*** Source material ***

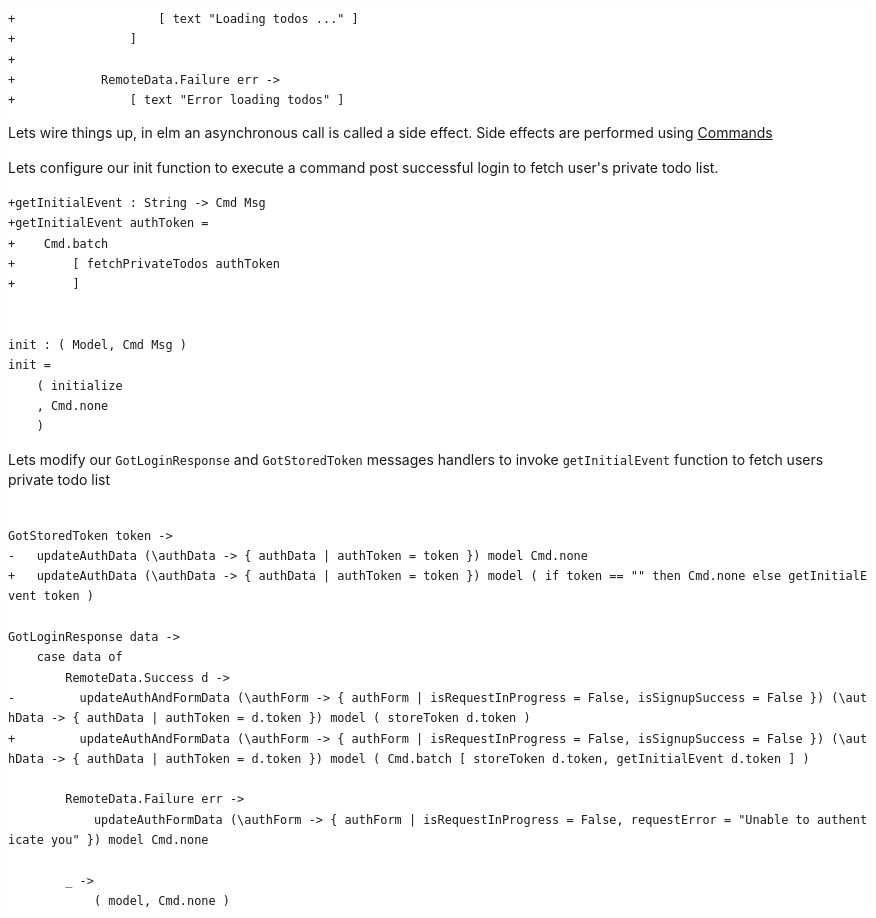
 ```
+                    [ text "Loading todos ..." ]
+                ]
+
+            RemoteData.Failure err ->
+                [ text "Error loading todos" ]

```

Lets wire things up, in elm an asynchronous call is called a side effect. Side effects are performed using [Commands](https://guide.elm-lang.org/effects/)

Lets configure our init function to execute a command post successful login to fetch user's private todo list.

```
+getInitialEvent : String -> Cmd Msg
+getInitialEvent authToken =
+    Cmd.batch
+        [ fetchPrivateTodos authToken
+        ]


init : ( Model, Cmd Msg )
init =
    ( initialize
    , Cmd.none
    )
```

Lets modify our `GotLoginResponse` and `GotStoredToken` messages handlers to invoke `getInitialEvent` function to fetch users private todo list

```

GotStoredToken token ->
-   updateAuthData (\authData -> { authData | authToken = token }) model Cmd.none
+   updateAuthData (\authData -> { authData | authToken = token }) model ( if token == "" then Cmd.none else getInitialEvent token )

GotLoginResponse data ->
    case data of
        RemoteData.Success d ->
-         updateAuthAndFormData (\authForm -> { authForm | isRequestInProgress = False, isSignupSuccess = False }) (\authData -> { authData | authToken = d.token }) model ( storeToken d.token )
+         updateAuthAndFormData (\authForm -> { authForm | isRequestInProgress = False, isSignupSuccess = False }) (\authData -> { authData | authToken = d.token }) model ( Cmd.batch [ storeToken d.token, getInitialEvent d.token ] )

        RemoteData.Failure err ->
            updateAuthFormData (\authForm -> { authForm | isRequestInProgress = False, requestError = "Unable to authenticate you" }) model Cmd.none

        _ ->
            ( model, Cmd.none )

```
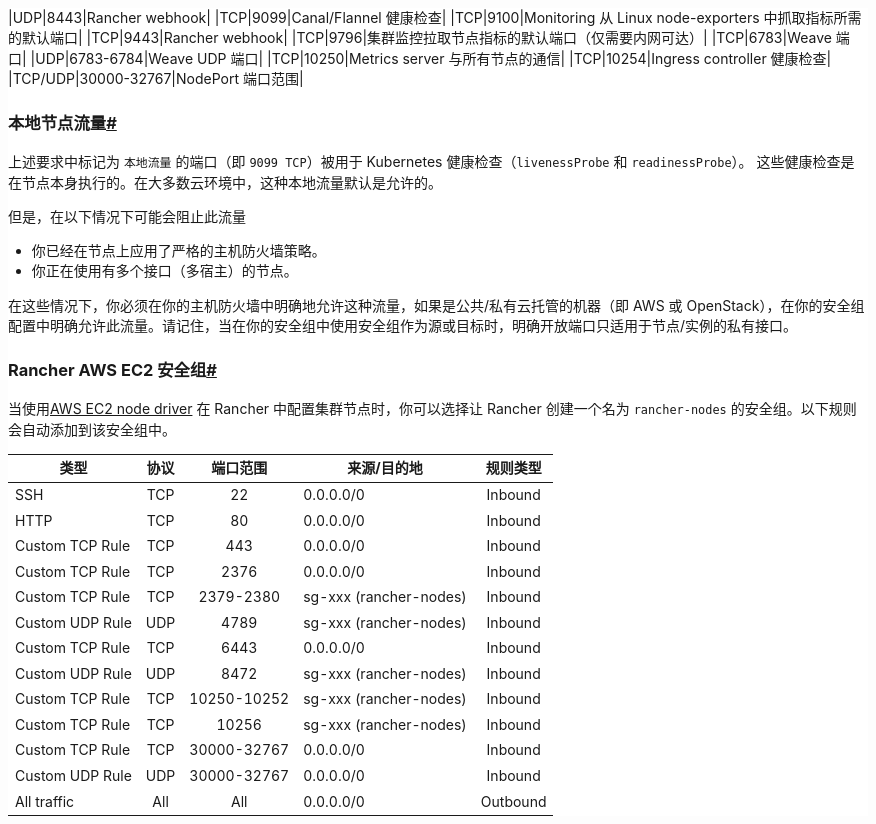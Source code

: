 |UDP|8443|Rancher webhook|
|TCP|9099|Canal/Flannel 健康检查|
|TCP|9100|Monitoring 从 Linux node-exporters 中抓取指标所需的默认端口|
|TCP|9443|Rancher webhook|
|TCP|9796|集群监控拉取节点指标的默认端口（仅需要内网可达）|
|TCP|6783|Weave 端口|
|UDP|6783-6784|Weave UDP 端口|
|TCP|10250|Metrics server 与所有节点的通信|
|TCP|10254|Ingress controller 健康检查|
|TCP/UDP|30000-32767|NodePort 端口范围|

### 本地节点流量[#](https://docs.rancher.cn/docs/rancher2/installation/requirements/ports/_index#%E6%9C%AC%E5%9C%B0%E8%8A%82%E7%82%B9%E6%B5%81%E9%87%8F "Direct link to heading")

上述要求中标记为 `本地流量` 的端口（即 `9099 TCP`）被用于 Kubernetes 健康检查（`livenessProbe` 和 `readinessProbe`）。 这些健康检查是在节点本身执行的。在大多数云环境中，这种本地流量默认是允许的。

但是，在以下情况下可能会阻止此流量

- 你已经在节点上应用了严格的主机防火墙策略。
- 你正在使用有多个接口（多宿主）的节点。

在这些情况下，你必须在你的主机防火墙中明确地允许这种流量，如果是公共/私有云托管的机器（即 AWS 或 OpenStack），在你的安全组配置中明确允许此流量。请记住，当在你的安全组中使用安全组作为源或目标时，明确开放端口只适用于节点/实例的私有接口。

### Rancher AWS EC2 安全组[#](https://docs.rancher.cn/docs/rancher2/installation/requirements/ports/_index#rancher-aws-ec2-%E5%AE%89%E5%85%A8%E7%BB%84 "Direct link to heading")

当使用[AWS EC2 node driver](https://docs.rancher.cn/docs/rancher2/cluster-provisioning/rke-clusters/node-pools/ec2/_index) 在 Rancher 中配置集群节点时，你可以选择让 Rancher 创建一个名为 `rancher-nodes` 的安全组。以下规则会自动添加到该安全组中。

|类型|协议|端口范围|来源/目的地|规则类型|
|---|:-:|:-:|---|:-:|
|SSH|TCP|22|0.0.0.0/0|Inbound|
|HTTP|TCP|80|0.0.0.0/0|Inbound|
|Custom TCP Rule|TCP|443|0.0.0.0/0|Inbound|
|Custom TCP Rule|TCP|2376|0.0.0.0/0|Inbound|
|Custom TCP Rule|TCP|2379-2380|sg-xxx (rancher-nodes)|Inbound|
|Custom UDP Rule|UDP|4789|sg-xxx (rancher-nodes)|Inbound|
|Custom TCP Rule|TCP|6443|0.0.0.0/0|Inbound|
|Custom UDP Rule|UDP|8472|sg-xxx (rancher-nodes)|Inbound|
|Custom TCP Rule|TCP|10250-10252|sg-xxx (rancher-nodes)|Inbound|
|Custom TCP Rule|TCP|10256|sg-xxx (rancher-nodes)|Inbound|
|Custom TCP Rule|TCP|30000-32767|0.0.0.0/0|Inbound|
|Custom UDP Rule|UDP|30000-32767|0.0.0.0/0|Inbound|
|All traffic|All|All|0.0.0.0/0|Outbound|
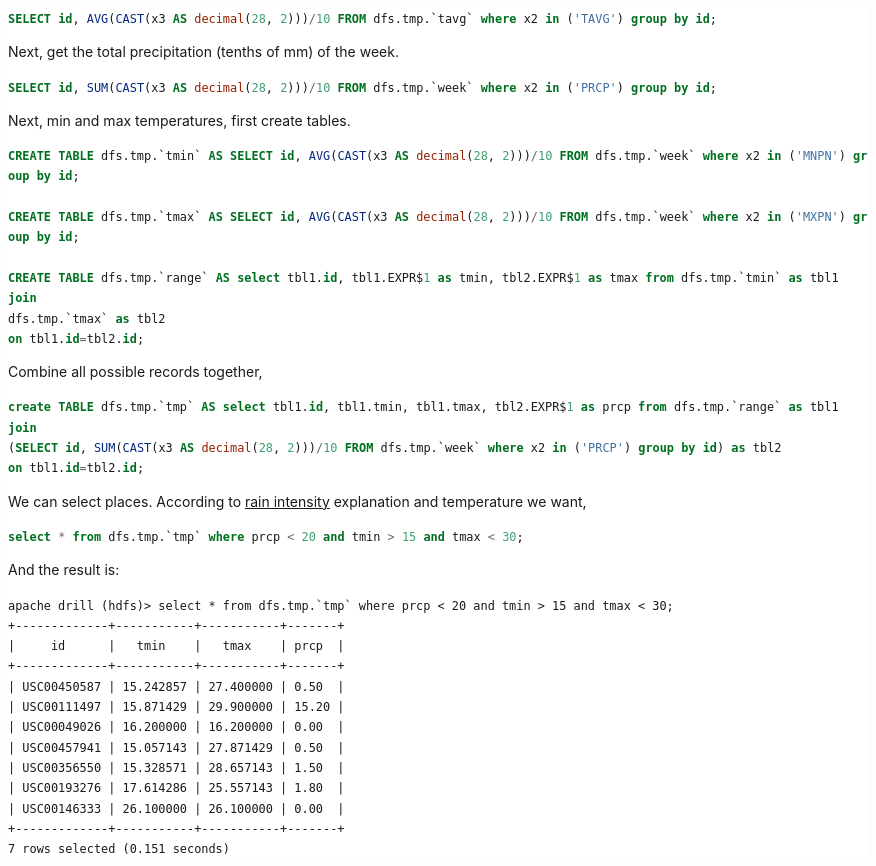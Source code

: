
 ```sql
SELECT id, AVG(CAST(x3 AS decimal(28, 2)))/10 FROM dfs.tmp.`tavg` where x2 in ('TAVG') group by id;
```

Next, get the total precipitation (tenths of mm) of the week.

```sql
SELECT id, SUM(CAST(x3 AS decimal(28, 2)))/10 FROM dfs.tmp.`week` where x2 in ('PRCP') group by id;
```

Next, min and max temperatures, first create tables.

```sql
CREATE TABLE dfs.tmp.`tmin` AS SELECT id, AVG(CAST(x3 AS decimal(28, 2)))/10 FROM dfs.tmp.`week` where x2 in ('MNPN') group by id;

CREATE TABLE dfs.tmp.`tmax` AS SELECT id, AVG(CAST(x3 AS decimal(28, 2)))/10 FROM dfs.tmp.`week` where x2 in ('MXPN') group by id;

CREATE TABLE dfs.tmp.`range` AS select tbl1.id, tbl1.EXPR$1 as tmin, tbl2.EXPR$1 as tmax from dfs.tmp.`tmin` as tbl1
join
dfs.tmp.`tmax` as tbl2
on tbl1.id=tbl2.id;
```

Combine all possible records  together,

```sql
create TABLE dfs.tmp.`tmp` AS select tbl1.id, tbl1.tmin, tbl1.tmax, tbl2.EXPR$1 as prcp from dfs.tmp.`range` as tbl1
join
(SELECT id, SUM(CAST(x3 AS decimal(28, 2)))/10 FROM dfs.tmp.`week` where x2 in ('PRCP') group by id) as tbl2
on tbl1.id=tbl2.id;
```

We can select places. According to [rain intensity](<https://en.wikipedia.org/wiki/Rain#Intensity>) explanation and temperature we want, 

```sql
select * from dfs.tmp.`tmp` where prcp < 20 and tmin > 15 and tmax < 30;
```

And the result is:

```text
apache drill (hdfs)> select * from dfs.tmp.`tmp` where prcp < 20 and tmin > 15 and tmax < 30;
+-------------+-----------+-----------+-------+
|     id      |   tmin    |   tmax    | prcp  |
+-------------+-----------+-----------+-------+
| USC00450587 | 15.242857 | 27.400000 | 0.50  |
| USC00111497 | 15.871429 | 29.900000 | 15.20 |
| USC00049026 | 16.200000 | 16.200000 | 0.00  |
| USC00457941 | 15.057143 | 27.871429 | 0.50  |
| USC00356550 | 15.328571 | 28.657143 | 1.50  |
| USC00193276 | 17.614286 | 25.557143 | 1.80  |
| USC00146333 | 26.100000 | 26.100000 | 0.00  |
+-------------+-----------+-----------+-------+
7 rows selected (0.151 seconds)
```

*** End of Source material ***

__What you are asked to do__. Copy exactly what appears in the entries, beginning with the first line and ending with the line that has "Lets wire things", but not the pictures.

__Solution to the problem__.
 ```
+                    [ text "Loading todos ..." ]
+                ]
+
+            RemoteData.Failure err ->
+                [ text "Error loading todos" ]

```

Lets wire things up, in elm an asynchronous call is called a side effect. Side effects are performed using [Commands](https://guide.elm-lang.org/effects/)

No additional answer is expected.